Cette question a souvent été posée dans Contrepoints, en particulier au sujet des candidats à la primaire de droite ou encore d’Emmanuel Macron. Logique, me direz-vous, pour un site d’information qui se réclame du libéralisme. La question « partage-t-elle, partage-t-il nos idées ? » vient immédiatement à l’esprit. Mais la réponse apportée correspond en général à une approche axée sur l’économie. Or le libéralisme ne se résume pas à l’économie.
Les deux manières de répondre
Il y a deux manières de répondre à cette question.
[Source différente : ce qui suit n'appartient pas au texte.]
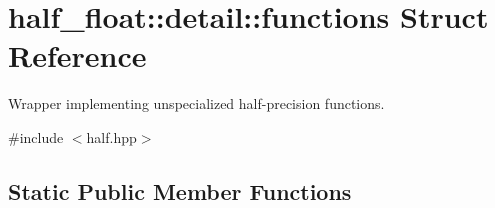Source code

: \hypertarget{structhalf__float_1_1detail_1_1functions}{}\section{half\+\_\+float\+:\+:detail\+:\+:functions Struct Reference}
\label{structhalf__float_1_1detail_1_1functions}


Wrapper implementing unspecialized half-\/precision functions.  




{\ttfamily \#include $<$half.\+hpp$>$}

\subsection*{Static Public Member Functions}
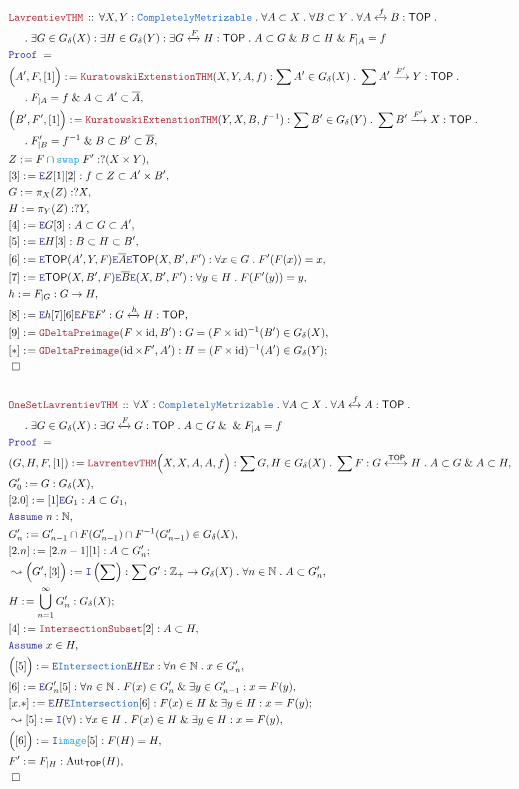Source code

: \documentclass[12pt]{scrartcl}
\newcommand{\TYPE}[1]{\textcolor{NavyBlue}{\mathtt{#1}}}
\newcommand{\FUNC}[1]{\textcolor{Cerulean}{\mathtt{#1}}}
\newcommand{\LOGIC}[1]{\textcolor{Blue}{\mathtt{#1}}}
\newcommand{\THM}[1]{\textcolor{Maroon}{\mathtt{#1}}}
\renewcommand{\.}{\; . \;}
\newcommand{\de}{: \kern 0.1pc =}
\newcommand{\Act}[1]{\left( #1 \right)}
\newcommand{\Theorem}[2]{& \THM{#1} \, :: \, #2 \\ & \Proof = \\ }
\newcommand{\NewLine}{\\ & \kern 1pc}
\newcommand{\Page}[1]{ \begin{align*} #1 \end{align*}   }
\renewcommand{\And}{\; \& \;}
\newcommand{\Intro}{\LOGIC{I}}
\newcommand{\Elim}{\LOGIC{E}}
\newcommand{\Int}{\mathbb{Z} }
\newcommand{\Nat}{\mathbb{N} }
\DeclareMathOperator*{\id}{id}
\newcommand{\Aut}{\mathrm{Aut}}
\newcommand{\ToIso}{\xleftrightarrow}
\newcommand{\Arrow}{\xrightarrow}
\newcommand{\Say}[3]{& #1 \de #2 : #3, \\}
\newcommand{\SayIn}[3]{& #1 \de #2 \in #3, \\}
\newcommand{\Conclude}[3]{& #1 \de #2 : #3; \\}
\newcommand{\Derive}[3]{& \leadsto #1 \de #2 : #3, \\}
\newcommand{\Assume}[2]{& \LOGIC{Assume} \; #1 : #2, \\}
\newcommand{\AssumeIn}[2]{& \LOGIC{Assume} \; #1 \in #2, \\}
\newcommand{\QED}{\; \square}
\newcommand{\EndProof}{& \QED \\}
\newcommand{\Proof}{\LOGIC{Proof} \; }
\newcommand{\TOP}{\mathsf{TOP}}
\begin{document}
\Page{
	\Theorem{LavrentievTHM}
	{
		\forall X,Y : \TYPE{CompletelyMetrizable} \.
		\forall A \subset X \.
		\forall B \subset Y \.
		\forall A \ToIso{f} B : \TOP \. \NewLine \.
		\exists G \in G_\delta(X) :
		\exists H \in G_\delta(Y) :
		\exists  G \ToIso{F} H : \TOP \.
		A \subset G \And B \subset H \And F_{|A} = f
	}
	\Say{\Big(A',F,[1]\Big)}
	{
		\THM{KuratowskiExtenstionTHM}(X,Y,A,f)
	}
	{
		\sum A' \in G_\delta(X) \. 
		\sum A' \Arrow{F'} Y : \TOP \.
		\NewLine \.
		F_{|A} = f \And A \subset A' \subset \overline{A}
	}
	\Say{\Big(B',F',[1]\Big)}
	{
		\THM{KuratowskiExtenstionTHM}(Y,X,B,f^{-1})
	}
	{
		\sum B' \in G_\delta(Y) \. 
		\sum B' \Arrow{F'} X : \TOP \.
		\NewLine \.
		F'_{|B} = f^{-1} \And B \subset B' \subset \overline{B}
	}
	\Say{Z}{F \cap \FUNC{swap}\; F'  }{?(X \times Y)}
	\Say{[3]}{\Elim Z [1][2]}{ f \subset Z \subset A' \times B'}
	\Say{G}{\pi_X(Z)}{?X}
	\Say{H}{\pi_Y(Z)}{?Y}
	\Say{[4]}{\Elim G [3]}{ A \subset G \subset A'}
	\Say{[5]}{\Elim H [3]}{ B \subset H \subset B'}
	\Say{[6]}{\Elim \TOP(A',Y,F) \Elim \overline{A} \Elim \TOP(X,B',F')}
	{
		\forall x \in G \. F'(F(x)) = x
	}
	\Say{[7]}{\Elim \TOP(X,B',F)\Elim \overline{B}\Elim(X,B',F') }
	{
		\forall y \in H \. F(F'(y)) = y
	}
	\Say{h}{F_{|G}}{G \to H}
	\Say{[8]}{\Elim h [7][6] \Elim F \Elim F'}{G \ToIso{h} H : \TOP}
	\Say{[9]}{\THM{GDeltaPreimage}(F \times \id,B')}{G =  (F \times \id)^{-1}(B') \in G_\delta(X)}
	\Conclude{[*]}{\THM{GDeltaPreimage}(\id \times F',A')}{H = (F \times \id)^{-1}(A') \in G_\delta(Y)}
	\EndProof
	\\
	\Theorem{OneSetLavrentievTHM}
	{
		\forall X : \TYPE{CompletelyMetrizable} \.
		\forall A \subset X \.
		\forall A \ToIso{f} A : \TOP \. \NewLine \.
		\exists G \in G_\delta(X) :
		\exists  G \ToIso{F} G : \TOP \.
		A \subset G \And \And F_{|A} = f
	}
	\Say{(G,H,F,[1])}
	{
		\THM{LavrentevTHM}\Big(X,X,A,A,f\Big)
	}
	{
		\sum G,H \in G_\delta(X) \.
		\sum F : G \ToIso{\TOP} H \. 
		A \subset G \And A \subset H
	}
	\Say{G_0'}{G}{G_\delta(X)}
	\Say{[2.0]}{[1]\Elim G_1}{A \subset G_1}
	\Assume{n}{\Nat}
	\SayIn{G_n'}
	{
		G_{n-1}' \cap F(G_{n-1}') \cap F^{-1}(G_{n-1}')
	}
	{
		G_\delta(X)
	}
	\Conclude{[2.n]}{[2.n-1][1]}
	{
		A \subset G_n'
	}
	\Derive{\Big(G',[3]\Big)}{\Intro\Act{\sum}}{ \sum G' : \Int_+ \to G_\delta(X) \. \forall n \in \Nat \. A \subset G_n' }
	\Conclude{H}{\bigcup^\infty_{n=1} G_n'}
	{   
		G_\delta(X)
	}
	\Say{[4]}{\THM{IntersectionSubset}[2]}{A \subset H}
	\AssumeIn{x}{H}
	\Say{\Big( [5] \Big)}{\Elim \TYPE{Intersection} \Elim H \Elim x}
	{
		\forall  n \in \Nat \. x \in G_n'
	}
	\Say{[6]}{\Elim G_n' [5]}{\forall n \in \Nat \. F(x) \in G_n' \And \exists y \in G_{n-1}' : x = F(y) }
	\Conclude{[x.*]}{\Elim H \Elim \TYPE{Intersection}  [6]}{ F(x) \in H \And \exists y \in H : x = F(y) }
	\Derive{[5]}{\Intro(\forall)}{\forall x \in H \. F(x) \in H \And \exists y \in H : x = F(y)}
	\Say{\Big([6]\Big)}{\Intro \FUNC{image}[5]}{ F(H) = H}
	\Say{F'}{F_{|H}}{\Aut_\TOP(H)}
	\EndProof
}
\newpage
\end{document}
La première, simple et efficace, consiste à placer l’individu dans le spectre politique actuel. Le libéralisme, en pratique, ne se situe jamais aux extrêmes. Extrême-droite et extrême-gauche sont très dirigistes et interventionnistes. Le libéralisme, en tant que pratique politique, va donc du social-libéralisme au conservatisme. Il ne consiste pas à remettre fondamentalement en cause le poids de l’État dans les sociétés développées mais à préconiser des espaces de liberté individuelle plus larges.
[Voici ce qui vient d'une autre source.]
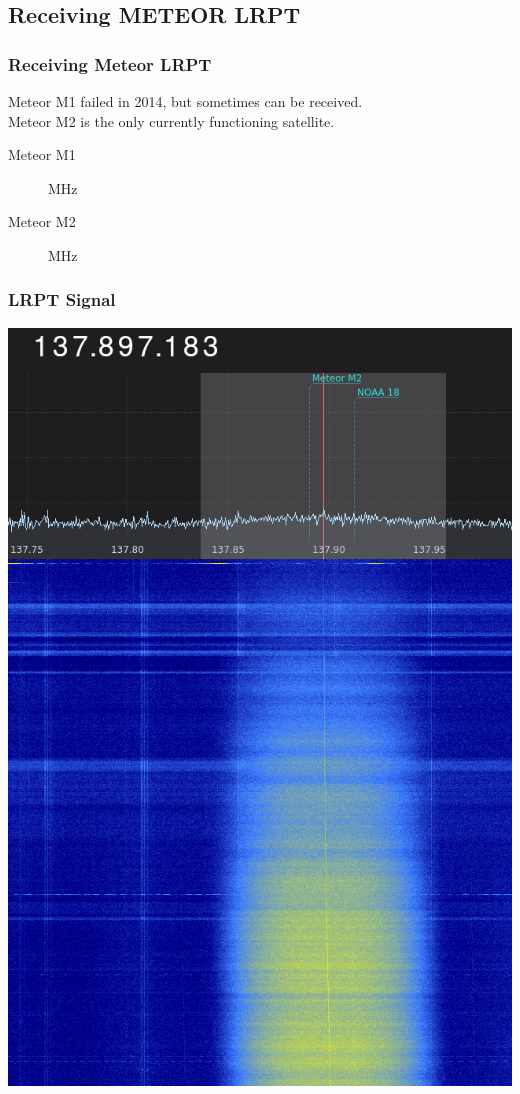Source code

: \documentclass[]{beamer}
\begin{document}
\subsection{Receiving METEOR LRPT}
\begin{frame}
    \frametitle{Receiving Meteor LRPT}
    Meteor M1 failed in 2014, but sometimes can be received.\\
    Meteor M2 is the only currently functioning satellite.
    \begin{description}
        \item[Meteor M1]  MHz
        \item[Meteor M2]  MHz
    \end{description}
\end{frame}
\begin{frame}
    \frametitle{LRPT Signal}
    \begin{center}
        \includegraphics[width=0.75\paperwidth,height=0.75\paperheight,keepaspectratio]{images/lrpt-gqrx.png}
    \end{center}
\end{frame}
\end{document}

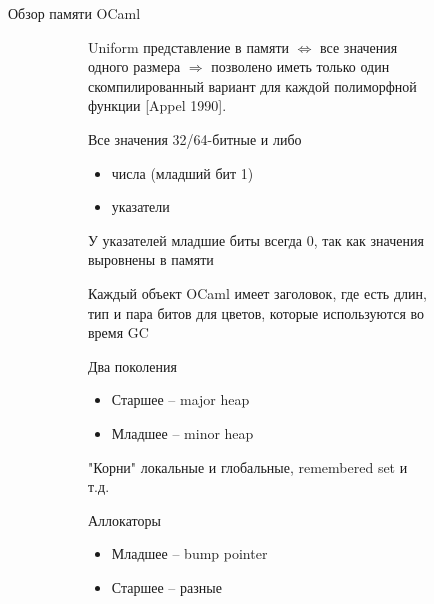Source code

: \documentclass[aspectratio=169
  , xcolor={svgnames} 
  , hyperref={ colorlinks,citecolor=DeepPink4
             , linkcolor=DarkRed,urlcolor=DarkBlue}
  , russian
  ]{beamer}
\theoremstyle{exerciseStyle1}
\begin{document}
\begin{frame}[fragile]{Обзор памяти OCaml}

\begin{figure}[ht]
\begin{subfigure}{.49\textwidth}
Uniform представление в памяти $\Leftrightarrow$ все значения одного размера $\Rightarrow$ позволено иметь только один скомпилированный вариант для каждой полиморфной функции [Appel 1990].
\vspace{1cm}


Все значения 32/64-битные и либо
\begin{itemize}
\item числа (младший бит 1)
\item указатели
\end{itemize}

У указателей младшие биты всегда 0, так как значения выровнены в памяти
\end{subfigure}
\hspace{.5cm}
\begin{subfigure}{.39\textwidth}

Каждый объект OCaml имеет заголовок, где есть длин, тип и пара битов для цветов, которые используются во время GC \vspace{1cm}

Два поколения
\begin{itemize}
\item Старшее -- major heap
\item Младшее -- minor heap
\end{itemize}

"Корни" локальные и глобальные, remembered set и т.д.

Аллокаторы
\begin{itemize}
\item Младшее -- bump pointer
\item Старшее -- разные
\end{itemize}
\end{subfigure}
\end{figure}
\end{frame}
\end{document}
Autrement dit, l’État ne doit pas croître indéfiniment, peut se faire moins interventionniste, mais il n’est pas envisagé de le réduire à ses fonctions régaliennes. Les libéraux sont alors très nombreux mais avec un libéralisme plus ou moins accentué. Le libéralisme n’est qu’un aspect de leur action. Les partis politiques appelés libéraux en Occident acceptent le compromis, ne serait-ce que parce qu’il est incontournable pour gouverner. On ne gouverne pas seul, des alliances sont nécessaires.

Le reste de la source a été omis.